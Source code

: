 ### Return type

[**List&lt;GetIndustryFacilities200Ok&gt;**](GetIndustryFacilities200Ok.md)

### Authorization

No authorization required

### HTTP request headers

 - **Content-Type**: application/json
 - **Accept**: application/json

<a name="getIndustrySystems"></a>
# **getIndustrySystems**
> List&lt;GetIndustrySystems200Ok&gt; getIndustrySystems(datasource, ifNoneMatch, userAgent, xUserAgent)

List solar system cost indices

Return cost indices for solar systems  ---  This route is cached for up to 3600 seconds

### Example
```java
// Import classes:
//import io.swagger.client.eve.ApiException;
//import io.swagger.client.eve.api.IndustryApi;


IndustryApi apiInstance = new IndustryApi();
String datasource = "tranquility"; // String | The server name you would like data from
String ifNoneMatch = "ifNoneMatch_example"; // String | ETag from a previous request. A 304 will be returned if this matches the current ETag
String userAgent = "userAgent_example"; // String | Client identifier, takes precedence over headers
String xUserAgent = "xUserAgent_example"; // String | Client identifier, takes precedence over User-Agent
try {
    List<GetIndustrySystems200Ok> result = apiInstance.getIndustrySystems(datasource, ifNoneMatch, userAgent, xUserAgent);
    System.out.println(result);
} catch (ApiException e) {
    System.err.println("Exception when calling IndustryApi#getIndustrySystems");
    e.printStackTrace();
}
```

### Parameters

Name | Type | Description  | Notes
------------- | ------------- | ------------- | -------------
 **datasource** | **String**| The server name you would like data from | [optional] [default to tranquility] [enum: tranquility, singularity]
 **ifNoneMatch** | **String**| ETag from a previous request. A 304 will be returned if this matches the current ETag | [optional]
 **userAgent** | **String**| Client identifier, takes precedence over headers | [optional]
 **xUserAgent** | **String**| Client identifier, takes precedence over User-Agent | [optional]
□ □ □ □ □ □ □
* [WORK TASK]: Search the records for the string "ETag" and, wherever a line contains it, please copy that line.

* [SOLUTION TO THE PROBLEM]:
String ifNoneMatch = "ifNoneMatch_example"; // String | ETag from a previous request. A 304 will be returned if this matches the current ETag
 **ifNoneMatch** | **String**| ETag from a previous request. A 304 will be returned if this matches the current ETag | [optional]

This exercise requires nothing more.